Ma da che pulpito viene la predica, pensa il vostro Yoda. Già, Salini. Tutti si concentrano sul futuro presidente, che non avrà alcun potere sostanziale, come gli altri consiglieri del resto, e poi riportano il curriculum del futuro amministratore delegato definendolo un grande esperto di tv. Omettendo il fatto che a un’attenta osservazione i posti da lui occupati o non sono durati molto (un anno qui, un anno là) o – per parlare dell’incarico più lungo (dal 2003 al 2011 vice president of entertainment channels di Fox International Channels Italy) – basta dire che nelle multinazionali la qualifica di “vice president” significa assai poco, e non la si nega a nessuno. Davvero modesto l’ultimo incarico, quello di direttore generale di una piccola società di produzione di contenuti video per media e aziende, la Stand By Me di Simona Ercolani (giusto da un annetto…), che è stata la regista della prima Leopolda.

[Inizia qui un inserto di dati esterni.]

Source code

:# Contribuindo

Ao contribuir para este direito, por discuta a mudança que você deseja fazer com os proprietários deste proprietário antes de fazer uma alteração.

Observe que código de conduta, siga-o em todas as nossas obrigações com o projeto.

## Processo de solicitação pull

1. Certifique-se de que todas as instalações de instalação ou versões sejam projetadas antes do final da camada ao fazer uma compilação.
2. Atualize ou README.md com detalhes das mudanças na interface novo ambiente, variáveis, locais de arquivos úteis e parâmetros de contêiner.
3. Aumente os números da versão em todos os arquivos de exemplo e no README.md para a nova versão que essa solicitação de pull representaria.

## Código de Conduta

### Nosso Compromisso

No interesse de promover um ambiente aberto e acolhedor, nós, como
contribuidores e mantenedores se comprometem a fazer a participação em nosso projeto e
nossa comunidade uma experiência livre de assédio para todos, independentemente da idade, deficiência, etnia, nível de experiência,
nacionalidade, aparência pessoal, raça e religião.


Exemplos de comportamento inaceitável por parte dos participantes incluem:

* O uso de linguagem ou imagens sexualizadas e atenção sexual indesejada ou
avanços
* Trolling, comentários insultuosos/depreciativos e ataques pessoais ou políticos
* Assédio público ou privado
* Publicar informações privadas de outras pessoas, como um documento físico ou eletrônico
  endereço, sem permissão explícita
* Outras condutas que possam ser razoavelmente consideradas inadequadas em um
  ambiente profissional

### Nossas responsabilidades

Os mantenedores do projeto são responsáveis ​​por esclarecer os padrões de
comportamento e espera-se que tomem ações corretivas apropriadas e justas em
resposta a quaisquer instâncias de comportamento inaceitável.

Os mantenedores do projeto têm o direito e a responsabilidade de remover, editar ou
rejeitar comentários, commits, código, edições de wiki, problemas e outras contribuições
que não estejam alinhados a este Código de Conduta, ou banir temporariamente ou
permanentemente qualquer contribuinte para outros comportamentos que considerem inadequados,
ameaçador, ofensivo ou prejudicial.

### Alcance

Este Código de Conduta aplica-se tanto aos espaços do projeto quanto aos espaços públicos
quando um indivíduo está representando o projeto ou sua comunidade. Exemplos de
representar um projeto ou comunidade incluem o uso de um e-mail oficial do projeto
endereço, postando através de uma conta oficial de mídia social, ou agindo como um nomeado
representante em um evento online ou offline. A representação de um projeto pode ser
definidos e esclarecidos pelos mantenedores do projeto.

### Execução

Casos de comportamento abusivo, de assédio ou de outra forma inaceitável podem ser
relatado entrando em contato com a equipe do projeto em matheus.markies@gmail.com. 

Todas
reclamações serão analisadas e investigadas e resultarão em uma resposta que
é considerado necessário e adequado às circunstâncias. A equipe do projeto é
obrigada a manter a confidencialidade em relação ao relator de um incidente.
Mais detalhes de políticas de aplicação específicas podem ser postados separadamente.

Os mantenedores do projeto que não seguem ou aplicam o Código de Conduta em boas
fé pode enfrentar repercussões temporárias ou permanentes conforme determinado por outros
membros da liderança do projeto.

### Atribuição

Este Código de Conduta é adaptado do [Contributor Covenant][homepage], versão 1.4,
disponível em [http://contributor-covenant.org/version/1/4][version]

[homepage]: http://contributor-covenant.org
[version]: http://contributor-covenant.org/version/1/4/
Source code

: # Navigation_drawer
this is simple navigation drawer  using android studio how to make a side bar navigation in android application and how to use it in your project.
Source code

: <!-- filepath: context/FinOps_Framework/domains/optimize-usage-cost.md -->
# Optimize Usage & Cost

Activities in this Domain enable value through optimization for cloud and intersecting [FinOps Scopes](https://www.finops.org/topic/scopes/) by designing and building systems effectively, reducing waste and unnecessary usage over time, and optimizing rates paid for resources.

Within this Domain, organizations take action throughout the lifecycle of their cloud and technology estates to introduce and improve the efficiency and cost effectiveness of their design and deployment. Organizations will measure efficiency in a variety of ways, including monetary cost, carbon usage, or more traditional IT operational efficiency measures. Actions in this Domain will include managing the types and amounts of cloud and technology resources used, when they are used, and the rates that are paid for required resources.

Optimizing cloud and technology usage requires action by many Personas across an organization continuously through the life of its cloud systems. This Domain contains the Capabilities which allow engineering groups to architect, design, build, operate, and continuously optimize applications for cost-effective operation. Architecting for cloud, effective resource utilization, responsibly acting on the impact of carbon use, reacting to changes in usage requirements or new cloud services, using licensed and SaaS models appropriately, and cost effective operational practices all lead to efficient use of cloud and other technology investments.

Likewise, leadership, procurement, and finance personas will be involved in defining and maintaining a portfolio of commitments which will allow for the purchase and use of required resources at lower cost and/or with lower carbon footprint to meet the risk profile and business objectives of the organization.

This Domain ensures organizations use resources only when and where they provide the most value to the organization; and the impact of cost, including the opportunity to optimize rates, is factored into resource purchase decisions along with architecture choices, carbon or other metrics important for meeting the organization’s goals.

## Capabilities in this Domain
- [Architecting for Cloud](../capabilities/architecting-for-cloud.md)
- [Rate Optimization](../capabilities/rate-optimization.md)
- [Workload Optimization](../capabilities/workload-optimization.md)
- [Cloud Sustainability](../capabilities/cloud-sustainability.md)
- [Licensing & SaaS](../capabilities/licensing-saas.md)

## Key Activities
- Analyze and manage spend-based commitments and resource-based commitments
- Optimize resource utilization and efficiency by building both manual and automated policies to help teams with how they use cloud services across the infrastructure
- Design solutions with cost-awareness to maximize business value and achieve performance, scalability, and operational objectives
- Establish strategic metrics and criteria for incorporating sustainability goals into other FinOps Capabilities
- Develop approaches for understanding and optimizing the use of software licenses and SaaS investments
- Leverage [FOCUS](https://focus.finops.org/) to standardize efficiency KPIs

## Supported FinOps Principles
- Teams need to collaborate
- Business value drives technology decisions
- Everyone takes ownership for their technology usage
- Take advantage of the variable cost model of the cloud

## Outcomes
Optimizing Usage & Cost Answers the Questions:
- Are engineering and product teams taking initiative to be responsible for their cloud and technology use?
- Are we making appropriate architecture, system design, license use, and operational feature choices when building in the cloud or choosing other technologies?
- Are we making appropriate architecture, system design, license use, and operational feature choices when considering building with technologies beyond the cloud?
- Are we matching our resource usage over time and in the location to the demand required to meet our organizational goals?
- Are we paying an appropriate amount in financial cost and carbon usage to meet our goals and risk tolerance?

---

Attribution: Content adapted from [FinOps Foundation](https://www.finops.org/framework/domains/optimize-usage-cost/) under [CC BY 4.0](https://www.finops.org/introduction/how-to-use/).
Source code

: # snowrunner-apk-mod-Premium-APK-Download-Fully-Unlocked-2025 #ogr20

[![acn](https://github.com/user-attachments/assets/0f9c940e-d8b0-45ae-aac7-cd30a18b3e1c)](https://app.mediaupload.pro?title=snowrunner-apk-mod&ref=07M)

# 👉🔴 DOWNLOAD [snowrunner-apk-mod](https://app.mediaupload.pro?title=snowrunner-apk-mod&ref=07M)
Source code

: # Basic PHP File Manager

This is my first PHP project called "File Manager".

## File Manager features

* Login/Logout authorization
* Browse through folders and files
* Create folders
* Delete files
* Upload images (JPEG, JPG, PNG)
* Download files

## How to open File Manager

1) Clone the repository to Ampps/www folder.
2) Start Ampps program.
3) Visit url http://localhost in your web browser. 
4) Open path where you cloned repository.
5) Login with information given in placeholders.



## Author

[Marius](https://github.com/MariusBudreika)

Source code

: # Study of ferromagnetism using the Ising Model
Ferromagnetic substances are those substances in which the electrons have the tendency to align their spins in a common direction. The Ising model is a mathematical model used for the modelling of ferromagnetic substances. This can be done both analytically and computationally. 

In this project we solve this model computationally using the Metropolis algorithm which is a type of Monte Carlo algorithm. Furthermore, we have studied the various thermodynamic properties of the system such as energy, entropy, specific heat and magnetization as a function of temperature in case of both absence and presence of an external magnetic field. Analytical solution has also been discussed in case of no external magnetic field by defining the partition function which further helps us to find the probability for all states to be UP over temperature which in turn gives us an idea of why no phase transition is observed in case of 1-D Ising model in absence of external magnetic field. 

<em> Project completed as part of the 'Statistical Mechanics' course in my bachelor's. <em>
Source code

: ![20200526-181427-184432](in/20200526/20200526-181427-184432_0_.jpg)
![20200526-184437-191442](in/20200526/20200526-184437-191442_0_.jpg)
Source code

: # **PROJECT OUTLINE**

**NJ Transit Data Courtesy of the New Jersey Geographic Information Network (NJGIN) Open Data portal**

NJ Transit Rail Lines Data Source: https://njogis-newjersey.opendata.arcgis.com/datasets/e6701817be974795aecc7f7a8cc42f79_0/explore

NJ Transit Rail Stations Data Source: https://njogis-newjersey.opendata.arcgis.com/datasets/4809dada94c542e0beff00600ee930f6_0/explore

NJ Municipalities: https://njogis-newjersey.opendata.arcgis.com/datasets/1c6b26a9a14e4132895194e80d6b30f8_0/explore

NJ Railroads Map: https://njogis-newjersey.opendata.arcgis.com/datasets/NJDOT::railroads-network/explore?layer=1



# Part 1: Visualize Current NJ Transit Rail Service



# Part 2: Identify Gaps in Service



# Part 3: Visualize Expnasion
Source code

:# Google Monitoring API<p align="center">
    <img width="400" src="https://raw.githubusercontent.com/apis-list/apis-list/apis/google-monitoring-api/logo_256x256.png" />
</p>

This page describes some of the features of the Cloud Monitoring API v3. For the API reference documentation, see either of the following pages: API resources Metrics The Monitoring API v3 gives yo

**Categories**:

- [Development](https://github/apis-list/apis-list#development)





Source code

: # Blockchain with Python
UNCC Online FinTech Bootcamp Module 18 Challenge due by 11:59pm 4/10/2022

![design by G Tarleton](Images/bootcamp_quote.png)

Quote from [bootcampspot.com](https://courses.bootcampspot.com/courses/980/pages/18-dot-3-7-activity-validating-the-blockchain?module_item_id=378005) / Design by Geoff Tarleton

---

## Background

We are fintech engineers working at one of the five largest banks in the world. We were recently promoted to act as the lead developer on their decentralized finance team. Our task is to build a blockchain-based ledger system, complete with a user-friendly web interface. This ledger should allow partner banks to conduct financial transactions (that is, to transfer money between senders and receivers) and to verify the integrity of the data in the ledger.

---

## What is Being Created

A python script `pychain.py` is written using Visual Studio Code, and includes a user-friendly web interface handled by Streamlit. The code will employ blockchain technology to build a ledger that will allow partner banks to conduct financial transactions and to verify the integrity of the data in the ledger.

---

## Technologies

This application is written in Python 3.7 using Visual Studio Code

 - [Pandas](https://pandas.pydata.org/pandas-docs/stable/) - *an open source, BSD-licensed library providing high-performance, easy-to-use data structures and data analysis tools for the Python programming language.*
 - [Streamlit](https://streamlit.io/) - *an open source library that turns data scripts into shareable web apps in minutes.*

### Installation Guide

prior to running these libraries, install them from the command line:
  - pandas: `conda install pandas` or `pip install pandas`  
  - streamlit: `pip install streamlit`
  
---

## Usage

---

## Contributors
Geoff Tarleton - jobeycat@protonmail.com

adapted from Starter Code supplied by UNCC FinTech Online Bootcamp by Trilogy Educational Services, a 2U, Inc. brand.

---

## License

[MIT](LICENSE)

Ohibò, che c’entrerà Renzi? Se c’entra, prima o poi lo scopriremo. Intanto scopriamo che i massimi poteri dell’azienda di servizio pubblico li avrà un manager dal curriculum piuttosto esile, apparentemente “lontano dalla politica” come scrive l’Huffington Post, ma evidentemente assai vicino a Di Maio. In questo, può darsi che abbia ragione il querulo Anzaldi del Pd, membro però di un partito che in quanto a occupazioni di posti potrebbe dare lezioni a chiunque.
Non si può fare a meno di notare, da ultimo, come i nomi altisonanti tipo Gabanelli, Minoli, Freccero… siano spariti in un attimo dal radar. Troppo autonomi. Meglio fidarsi dei fidati, evidentemente. Analizzando, ora che è completo, le appartenenze dei neo consiglieri Rai, si può notare che i partiti ci sono tutti, almeno quelli con un minimo peso politico. Quindi? A Yoda non rimane che citare il Gattopardo di Tommasi di Lampedusa: “Tutto cambia perché nulla cambi”. Questo pare essere il vero segno del governo del cambiamento.